**What to do:** From the entries below, gather every line containing the string "underbrace".

Start of Block

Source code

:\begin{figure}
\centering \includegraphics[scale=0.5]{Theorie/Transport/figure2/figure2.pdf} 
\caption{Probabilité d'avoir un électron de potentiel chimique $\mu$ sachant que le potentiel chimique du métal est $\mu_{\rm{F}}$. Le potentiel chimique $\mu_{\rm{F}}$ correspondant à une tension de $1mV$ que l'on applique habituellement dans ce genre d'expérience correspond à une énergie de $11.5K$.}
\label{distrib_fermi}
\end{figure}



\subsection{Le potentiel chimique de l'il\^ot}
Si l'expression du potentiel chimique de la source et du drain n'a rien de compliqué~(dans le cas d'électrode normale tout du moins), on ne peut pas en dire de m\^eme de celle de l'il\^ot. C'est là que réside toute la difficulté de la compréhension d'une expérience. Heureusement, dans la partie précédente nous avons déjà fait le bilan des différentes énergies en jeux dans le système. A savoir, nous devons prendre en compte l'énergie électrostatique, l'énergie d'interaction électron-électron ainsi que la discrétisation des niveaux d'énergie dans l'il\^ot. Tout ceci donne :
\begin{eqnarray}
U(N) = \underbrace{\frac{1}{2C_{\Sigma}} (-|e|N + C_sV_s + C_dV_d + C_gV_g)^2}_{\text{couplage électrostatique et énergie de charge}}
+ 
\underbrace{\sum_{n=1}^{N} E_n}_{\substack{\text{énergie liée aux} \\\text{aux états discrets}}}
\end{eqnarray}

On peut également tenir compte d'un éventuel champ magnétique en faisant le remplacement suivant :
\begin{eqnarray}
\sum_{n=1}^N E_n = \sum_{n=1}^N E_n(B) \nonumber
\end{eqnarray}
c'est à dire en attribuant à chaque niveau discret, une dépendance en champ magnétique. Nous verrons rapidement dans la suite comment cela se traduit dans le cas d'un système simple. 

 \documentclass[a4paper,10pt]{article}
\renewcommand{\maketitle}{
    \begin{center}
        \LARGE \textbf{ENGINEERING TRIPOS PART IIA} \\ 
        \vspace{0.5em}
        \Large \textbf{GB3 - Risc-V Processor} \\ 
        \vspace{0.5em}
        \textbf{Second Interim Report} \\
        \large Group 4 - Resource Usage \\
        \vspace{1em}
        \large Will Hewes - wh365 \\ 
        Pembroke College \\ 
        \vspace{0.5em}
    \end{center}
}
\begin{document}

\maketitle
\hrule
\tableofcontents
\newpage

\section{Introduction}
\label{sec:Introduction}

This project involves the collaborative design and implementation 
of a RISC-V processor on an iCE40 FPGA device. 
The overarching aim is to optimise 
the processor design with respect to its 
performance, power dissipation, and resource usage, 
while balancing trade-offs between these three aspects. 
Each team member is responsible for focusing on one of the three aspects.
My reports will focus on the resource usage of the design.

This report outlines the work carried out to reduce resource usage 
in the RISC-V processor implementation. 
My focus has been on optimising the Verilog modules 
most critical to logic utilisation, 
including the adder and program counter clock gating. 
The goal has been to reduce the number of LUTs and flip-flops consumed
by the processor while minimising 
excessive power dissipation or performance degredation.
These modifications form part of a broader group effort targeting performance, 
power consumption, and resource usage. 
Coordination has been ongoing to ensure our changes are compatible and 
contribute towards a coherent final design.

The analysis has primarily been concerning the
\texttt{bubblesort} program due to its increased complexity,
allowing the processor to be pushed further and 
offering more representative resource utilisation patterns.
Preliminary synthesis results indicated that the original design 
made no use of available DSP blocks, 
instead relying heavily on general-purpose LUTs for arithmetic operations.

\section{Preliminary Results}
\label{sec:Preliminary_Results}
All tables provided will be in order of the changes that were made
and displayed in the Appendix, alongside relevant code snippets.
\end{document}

End of Block

**Answer:**
U(N) = \underbrace{\frac{1}{2C_{\Sigma}} (-|e|N + C_sV_s + C_dV_d + C_gV_g)^2}_{\text{couplage électrostatique et énergie de charge}}
\underbrace{\sum_{n=1}^{N} E_n}_{\substack{\text{énergie liée aux} \\\text{aux états discrets}}}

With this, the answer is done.